Ardentia Ltd v British Telecommunications Plc [2008] EWHC B12 (Ch)

Ardentia and BT entered into a project agreement relating to the provision of information technology to the NHS. A dispute arose in respect of licence fees. Ardentia also believed that BT was intending to engage others to develop new software in breach of an exclusive supplier clause. Ardentia sought an injunction against BT who replied with an application for a stay under section 9 of the Arbitration Act 1996. What this meant was that Judge Donaldson QC had to decide whether the parties had followed their own dispute resolution procedure. By clause 66.1 of the contract any dispute was to be resolved in accordance with a Dispute Resolution Procedure ("DPR"). The DPR was a dispute escalation clause, initiated by a notice in writing. Two nominated representatives then met. If they could not resolve the dispute, it would move to management level, and finally to CEO level. If that failed the parties could then "consider mediation".

Paragraph 7 of the DPR said that the parties should not institute court proceedings until the applicable procedures had been exhausted save that BT could at any time prior to court proceedings serve a notice requiring that the dispute be referred to arbitration and that if Ardentia intended to start court proceedings it had to serve notice on BT who then had 15 days to serve its own notice requiring arbitration. Paragraph 2.2 of the schedule to the DRP said that nothing in the DRP would prevent a court from having jurisdiction to give an interim order.

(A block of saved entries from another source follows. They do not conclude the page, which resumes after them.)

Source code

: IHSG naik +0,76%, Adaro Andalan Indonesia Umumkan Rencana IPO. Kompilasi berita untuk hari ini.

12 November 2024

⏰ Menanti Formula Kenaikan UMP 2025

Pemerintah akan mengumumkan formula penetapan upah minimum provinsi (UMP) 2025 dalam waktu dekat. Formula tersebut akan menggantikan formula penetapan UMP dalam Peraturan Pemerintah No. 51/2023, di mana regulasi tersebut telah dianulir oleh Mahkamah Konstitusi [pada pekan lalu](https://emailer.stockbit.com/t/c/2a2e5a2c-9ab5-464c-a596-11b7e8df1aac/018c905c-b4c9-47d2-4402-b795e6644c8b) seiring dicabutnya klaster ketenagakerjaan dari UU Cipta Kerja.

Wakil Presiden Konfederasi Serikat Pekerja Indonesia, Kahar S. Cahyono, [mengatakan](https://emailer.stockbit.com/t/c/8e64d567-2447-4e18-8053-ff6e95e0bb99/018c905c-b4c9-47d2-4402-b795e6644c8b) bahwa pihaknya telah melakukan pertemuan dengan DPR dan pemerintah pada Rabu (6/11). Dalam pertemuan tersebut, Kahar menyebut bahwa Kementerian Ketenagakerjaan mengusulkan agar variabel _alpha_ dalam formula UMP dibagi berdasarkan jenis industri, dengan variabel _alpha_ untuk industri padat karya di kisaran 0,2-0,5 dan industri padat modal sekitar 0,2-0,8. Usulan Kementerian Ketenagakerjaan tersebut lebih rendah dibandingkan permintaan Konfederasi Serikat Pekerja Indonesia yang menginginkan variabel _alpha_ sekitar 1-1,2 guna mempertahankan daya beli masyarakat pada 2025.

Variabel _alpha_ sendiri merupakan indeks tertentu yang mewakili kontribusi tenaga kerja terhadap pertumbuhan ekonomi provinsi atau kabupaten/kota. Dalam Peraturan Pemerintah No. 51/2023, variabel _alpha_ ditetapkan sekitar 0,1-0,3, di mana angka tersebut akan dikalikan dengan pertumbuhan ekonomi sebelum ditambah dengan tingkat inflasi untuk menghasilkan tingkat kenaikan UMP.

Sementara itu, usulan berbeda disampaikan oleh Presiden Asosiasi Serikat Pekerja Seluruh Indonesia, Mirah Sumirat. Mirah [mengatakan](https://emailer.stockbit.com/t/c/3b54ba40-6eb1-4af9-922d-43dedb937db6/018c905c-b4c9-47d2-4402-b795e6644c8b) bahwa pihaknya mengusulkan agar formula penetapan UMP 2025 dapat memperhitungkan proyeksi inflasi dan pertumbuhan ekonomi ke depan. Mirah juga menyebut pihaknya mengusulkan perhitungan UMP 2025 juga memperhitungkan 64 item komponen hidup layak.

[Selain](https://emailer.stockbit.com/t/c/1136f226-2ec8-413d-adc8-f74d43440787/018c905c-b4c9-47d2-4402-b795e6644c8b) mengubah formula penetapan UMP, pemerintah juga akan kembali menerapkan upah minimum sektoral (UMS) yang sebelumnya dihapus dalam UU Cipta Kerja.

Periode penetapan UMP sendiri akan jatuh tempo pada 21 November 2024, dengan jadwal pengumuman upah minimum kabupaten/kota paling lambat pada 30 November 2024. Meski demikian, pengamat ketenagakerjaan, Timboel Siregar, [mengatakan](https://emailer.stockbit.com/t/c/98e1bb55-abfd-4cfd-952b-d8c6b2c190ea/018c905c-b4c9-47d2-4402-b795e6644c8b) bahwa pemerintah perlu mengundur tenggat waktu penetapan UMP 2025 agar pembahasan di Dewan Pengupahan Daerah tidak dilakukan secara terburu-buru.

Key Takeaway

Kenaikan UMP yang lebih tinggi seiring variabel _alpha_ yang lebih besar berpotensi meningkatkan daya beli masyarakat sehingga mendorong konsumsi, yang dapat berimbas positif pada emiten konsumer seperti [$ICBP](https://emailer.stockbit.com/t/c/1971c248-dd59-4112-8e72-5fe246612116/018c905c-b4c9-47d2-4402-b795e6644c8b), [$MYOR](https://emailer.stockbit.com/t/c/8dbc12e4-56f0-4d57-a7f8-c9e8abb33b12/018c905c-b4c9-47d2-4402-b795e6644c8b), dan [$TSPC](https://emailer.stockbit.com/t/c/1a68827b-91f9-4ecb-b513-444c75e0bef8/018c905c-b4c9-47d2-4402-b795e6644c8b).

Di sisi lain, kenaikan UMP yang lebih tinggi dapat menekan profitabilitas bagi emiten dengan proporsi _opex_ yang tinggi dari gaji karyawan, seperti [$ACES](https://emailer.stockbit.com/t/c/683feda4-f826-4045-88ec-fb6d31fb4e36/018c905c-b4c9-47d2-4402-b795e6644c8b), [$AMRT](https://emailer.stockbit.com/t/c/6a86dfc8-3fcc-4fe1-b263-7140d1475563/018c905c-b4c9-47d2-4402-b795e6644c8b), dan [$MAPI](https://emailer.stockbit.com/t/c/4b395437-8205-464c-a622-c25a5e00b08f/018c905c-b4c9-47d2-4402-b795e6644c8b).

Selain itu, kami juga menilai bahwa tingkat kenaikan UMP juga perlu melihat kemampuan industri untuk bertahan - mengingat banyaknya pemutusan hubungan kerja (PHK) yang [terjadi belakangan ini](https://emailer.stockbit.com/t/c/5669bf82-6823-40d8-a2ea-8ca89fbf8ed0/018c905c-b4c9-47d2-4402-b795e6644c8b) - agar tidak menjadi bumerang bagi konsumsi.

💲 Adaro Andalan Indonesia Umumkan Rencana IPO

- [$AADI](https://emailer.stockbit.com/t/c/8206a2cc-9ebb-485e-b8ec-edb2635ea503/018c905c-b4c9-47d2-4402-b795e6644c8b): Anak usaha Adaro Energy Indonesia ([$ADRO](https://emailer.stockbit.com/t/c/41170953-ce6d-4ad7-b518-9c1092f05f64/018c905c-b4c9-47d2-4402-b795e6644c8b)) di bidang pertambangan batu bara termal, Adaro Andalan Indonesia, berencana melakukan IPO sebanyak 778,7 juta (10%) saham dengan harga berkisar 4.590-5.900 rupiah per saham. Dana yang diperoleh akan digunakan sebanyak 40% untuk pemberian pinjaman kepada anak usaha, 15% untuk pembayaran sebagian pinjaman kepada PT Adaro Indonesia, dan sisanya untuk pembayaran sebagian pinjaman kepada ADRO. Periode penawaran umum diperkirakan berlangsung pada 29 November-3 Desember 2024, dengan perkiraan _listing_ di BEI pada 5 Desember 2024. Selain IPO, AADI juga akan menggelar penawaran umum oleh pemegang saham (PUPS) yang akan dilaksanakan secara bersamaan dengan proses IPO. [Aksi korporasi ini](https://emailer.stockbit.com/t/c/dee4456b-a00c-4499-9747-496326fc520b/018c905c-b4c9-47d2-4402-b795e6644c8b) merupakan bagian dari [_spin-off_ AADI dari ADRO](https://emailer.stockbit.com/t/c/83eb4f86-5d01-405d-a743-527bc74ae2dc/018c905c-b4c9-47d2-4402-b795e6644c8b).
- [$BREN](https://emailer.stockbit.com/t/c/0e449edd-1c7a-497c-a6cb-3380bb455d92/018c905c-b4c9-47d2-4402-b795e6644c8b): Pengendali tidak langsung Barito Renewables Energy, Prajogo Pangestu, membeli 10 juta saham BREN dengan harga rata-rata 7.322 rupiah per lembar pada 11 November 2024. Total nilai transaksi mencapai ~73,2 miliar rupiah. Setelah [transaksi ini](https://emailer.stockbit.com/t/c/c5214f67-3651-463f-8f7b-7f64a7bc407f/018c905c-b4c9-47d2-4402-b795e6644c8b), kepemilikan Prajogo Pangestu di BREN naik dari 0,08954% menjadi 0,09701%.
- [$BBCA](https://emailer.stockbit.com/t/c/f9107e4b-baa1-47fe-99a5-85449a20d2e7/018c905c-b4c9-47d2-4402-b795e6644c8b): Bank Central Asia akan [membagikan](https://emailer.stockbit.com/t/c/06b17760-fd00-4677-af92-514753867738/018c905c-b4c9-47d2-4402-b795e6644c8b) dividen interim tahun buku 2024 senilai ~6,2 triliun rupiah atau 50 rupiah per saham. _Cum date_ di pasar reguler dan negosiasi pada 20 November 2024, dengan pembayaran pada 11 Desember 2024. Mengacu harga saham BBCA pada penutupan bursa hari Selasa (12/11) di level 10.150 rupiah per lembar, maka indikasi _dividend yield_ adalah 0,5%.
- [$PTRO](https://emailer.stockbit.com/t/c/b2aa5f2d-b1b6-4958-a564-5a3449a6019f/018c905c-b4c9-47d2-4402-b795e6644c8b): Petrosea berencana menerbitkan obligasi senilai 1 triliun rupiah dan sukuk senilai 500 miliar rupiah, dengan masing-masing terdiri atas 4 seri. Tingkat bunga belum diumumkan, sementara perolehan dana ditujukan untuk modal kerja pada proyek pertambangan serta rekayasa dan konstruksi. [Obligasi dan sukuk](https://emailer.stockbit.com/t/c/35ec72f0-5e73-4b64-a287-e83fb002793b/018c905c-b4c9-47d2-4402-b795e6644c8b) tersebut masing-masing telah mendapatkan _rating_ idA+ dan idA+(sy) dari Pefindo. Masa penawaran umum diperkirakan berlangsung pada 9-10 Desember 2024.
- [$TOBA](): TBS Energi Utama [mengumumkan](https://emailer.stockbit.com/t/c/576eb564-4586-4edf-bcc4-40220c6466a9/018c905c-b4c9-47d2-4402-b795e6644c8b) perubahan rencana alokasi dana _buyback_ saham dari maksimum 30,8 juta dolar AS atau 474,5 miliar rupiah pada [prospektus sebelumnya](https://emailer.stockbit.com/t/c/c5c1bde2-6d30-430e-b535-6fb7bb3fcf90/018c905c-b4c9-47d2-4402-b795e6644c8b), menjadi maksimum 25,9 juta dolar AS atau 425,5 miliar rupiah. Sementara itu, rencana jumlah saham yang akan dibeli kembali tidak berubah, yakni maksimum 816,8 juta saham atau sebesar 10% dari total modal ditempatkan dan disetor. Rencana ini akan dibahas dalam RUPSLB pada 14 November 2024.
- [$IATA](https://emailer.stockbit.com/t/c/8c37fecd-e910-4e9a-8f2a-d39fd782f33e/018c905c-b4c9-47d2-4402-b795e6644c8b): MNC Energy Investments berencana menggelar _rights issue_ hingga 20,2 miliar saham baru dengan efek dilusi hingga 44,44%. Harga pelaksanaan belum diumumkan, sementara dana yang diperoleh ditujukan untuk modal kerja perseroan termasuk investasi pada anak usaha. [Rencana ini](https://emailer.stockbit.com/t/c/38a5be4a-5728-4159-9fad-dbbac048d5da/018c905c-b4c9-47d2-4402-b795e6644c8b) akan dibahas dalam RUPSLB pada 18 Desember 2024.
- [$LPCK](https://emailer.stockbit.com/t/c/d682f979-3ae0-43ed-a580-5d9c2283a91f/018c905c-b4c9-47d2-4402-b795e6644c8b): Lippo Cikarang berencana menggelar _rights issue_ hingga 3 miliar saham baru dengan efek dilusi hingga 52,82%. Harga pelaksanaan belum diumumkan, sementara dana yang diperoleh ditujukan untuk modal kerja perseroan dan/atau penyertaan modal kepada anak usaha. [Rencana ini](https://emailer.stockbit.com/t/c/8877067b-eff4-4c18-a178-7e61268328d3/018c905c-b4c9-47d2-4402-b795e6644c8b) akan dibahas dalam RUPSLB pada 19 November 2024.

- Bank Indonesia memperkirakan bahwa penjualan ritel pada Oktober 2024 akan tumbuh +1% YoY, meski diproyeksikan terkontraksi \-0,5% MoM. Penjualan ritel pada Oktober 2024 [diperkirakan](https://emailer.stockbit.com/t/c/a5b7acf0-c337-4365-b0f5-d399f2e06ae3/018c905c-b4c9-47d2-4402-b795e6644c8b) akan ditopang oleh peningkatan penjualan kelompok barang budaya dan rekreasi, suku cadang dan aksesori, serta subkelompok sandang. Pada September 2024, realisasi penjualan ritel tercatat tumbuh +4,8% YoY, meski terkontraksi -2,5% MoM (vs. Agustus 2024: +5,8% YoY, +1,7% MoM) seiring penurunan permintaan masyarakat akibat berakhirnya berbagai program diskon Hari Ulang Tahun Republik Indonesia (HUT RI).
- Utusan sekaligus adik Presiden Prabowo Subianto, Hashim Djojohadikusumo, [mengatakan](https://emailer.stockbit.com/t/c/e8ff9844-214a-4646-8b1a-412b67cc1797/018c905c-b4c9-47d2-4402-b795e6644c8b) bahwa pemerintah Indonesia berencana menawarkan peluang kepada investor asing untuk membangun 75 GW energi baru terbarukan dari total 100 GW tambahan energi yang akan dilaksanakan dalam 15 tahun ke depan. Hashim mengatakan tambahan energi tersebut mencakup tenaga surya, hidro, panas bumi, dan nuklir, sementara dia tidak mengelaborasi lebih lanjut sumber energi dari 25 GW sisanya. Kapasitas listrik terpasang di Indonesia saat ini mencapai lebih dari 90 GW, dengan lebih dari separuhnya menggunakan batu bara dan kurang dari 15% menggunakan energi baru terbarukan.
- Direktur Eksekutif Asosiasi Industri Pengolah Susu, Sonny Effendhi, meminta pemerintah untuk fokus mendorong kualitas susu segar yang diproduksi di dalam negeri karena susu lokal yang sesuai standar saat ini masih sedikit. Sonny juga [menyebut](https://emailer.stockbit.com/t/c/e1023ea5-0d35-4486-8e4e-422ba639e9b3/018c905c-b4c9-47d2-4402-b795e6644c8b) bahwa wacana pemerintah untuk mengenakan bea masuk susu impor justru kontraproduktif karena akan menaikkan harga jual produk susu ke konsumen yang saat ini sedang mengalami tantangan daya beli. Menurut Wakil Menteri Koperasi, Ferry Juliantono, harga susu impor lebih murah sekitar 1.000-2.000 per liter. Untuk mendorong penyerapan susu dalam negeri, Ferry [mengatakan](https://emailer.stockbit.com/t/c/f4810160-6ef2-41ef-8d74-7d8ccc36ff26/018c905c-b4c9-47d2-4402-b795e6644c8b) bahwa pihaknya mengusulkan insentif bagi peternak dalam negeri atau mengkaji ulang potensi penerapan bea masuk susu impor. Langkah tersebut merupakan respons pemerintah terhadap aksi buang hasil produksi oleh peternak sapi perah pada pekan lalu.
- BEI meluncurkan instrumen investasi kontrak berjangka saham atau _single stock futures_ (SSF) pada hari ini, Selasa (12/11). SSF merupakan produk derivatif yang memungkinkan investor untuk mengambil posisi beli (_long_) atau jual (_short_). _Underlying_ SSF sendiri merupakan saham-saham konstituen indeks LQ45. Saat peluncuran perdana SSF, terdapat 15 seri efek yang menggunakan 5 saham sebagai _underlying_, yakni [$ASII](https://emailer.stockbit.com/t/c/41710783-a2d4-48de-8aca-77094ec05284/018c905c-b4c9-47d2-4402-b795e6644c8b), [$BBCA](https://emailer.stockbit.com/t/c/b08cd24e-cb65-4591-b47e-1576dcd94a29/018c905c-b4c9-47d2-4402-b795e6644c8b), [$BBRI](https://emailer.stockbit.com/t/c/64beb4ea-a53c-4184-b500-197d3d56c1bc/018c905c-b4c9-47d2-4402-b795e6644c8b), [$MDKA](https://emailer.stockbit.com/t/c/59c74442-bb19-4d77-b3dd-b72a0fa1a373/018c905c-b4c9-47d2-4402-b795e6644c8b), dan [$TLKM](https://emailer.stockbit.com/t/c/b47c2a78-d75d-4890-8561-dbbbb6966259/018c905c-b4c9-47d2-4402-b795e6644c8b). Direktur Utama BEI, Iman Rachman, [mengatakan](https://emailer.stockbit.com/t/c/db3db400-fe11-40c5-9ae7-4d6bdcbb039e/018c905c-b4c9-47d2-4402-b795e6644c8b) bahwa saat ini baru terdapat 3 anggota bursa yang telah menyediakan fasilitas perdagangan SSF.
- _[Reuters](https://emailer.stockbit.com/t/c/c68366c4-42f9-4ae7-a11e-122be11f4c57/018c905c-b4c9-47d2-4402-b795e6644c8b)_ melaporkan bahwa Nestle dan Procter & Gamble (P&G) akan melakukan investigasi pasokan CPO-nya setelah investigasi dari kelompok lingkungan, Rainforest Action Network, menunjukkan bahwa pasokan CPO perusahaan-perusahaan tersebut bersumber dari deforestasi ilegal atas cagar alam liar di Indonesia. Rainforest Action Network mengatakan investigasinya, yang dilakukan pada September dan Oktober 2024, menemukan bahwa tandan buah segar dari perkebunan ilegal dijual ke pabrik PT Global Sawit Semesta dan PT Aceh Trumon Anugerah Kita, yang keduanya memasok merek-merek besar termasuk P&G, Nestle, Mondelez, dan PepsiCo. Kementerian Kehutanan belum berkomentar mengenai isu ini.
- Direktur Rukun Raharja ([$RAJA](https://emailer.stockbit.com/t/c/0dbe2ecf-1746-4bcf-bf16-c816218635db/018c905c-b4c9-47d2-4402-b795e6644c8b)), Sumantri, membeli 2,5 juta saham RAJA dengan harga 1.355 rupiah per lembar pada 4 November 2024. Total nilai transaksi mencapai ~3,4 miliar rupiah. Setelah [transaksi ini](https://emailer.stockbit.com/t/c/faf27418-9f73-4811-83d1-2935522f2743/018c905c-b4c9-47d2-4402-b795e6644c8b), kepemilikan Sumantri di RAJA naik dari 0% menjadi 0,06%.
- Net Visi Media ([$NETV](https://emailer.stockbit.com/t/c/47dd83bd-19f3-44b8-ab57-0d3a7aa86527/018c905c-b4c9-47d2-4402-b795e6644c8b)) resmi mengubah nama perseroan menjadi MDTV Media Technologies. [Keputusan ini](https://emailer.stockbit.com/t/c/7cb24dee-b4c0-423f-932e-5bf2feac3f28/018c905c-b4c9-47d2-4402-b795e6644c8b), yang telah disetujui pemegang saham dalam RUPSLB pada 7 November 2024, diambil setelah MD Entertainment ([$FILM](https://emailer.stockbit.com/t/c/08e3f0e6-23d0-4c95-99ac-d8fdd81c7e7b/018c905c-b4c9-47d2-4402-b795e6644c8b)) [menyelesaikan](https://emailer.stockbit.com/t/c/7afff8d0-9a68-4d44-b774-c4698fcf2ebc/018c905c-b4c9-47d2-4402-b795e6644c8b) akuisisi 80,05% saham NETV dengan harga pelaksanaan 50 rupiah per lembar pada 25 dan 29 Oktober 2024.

The Judge held that paragraph 7 imposed three restrictions on the commencement of court proceedings by Ardentia:

  • The procedure up to and including the "consideration" of mediation must have been exhausted;
  • Ardentia must have given a 15 day notice of its intention to commence court proceedings; and
  • If BT served a notice within the 15 day period, then the matter was to be referred to arbitration, and so a stay under section 9 would have to be given.

From the facts of the case it appeared that the parties had followed the initial procedure, and then considered mediation. They had also considered referring the dispute to an early neutral evaluation process. However, as the dispute was not resolved, the key questions were whether the appropriate notices had been given and whether the 15 day period had expired. The Judge held that paragraph 2.2 had to be read within the context of DRP. Interim relief was only to be given in very limited circumstances and in order to support the DRP process. It was not there to avoid the DRP process, and an injunction was not available. Ardentia had not served the initial notice; however BT had served a notice requiring a reference to arbitration and the Judge duly granted an order under Section 9 to stay the proceedings pending arbitration. Here, the court's support was only available to provide interim relief, not to deal with the substance of the dispute that was progressing through the dispute resolution process. In other words, Ardentia could not use the courts to avoid the contractual dispute resolution process that the parties had agreed.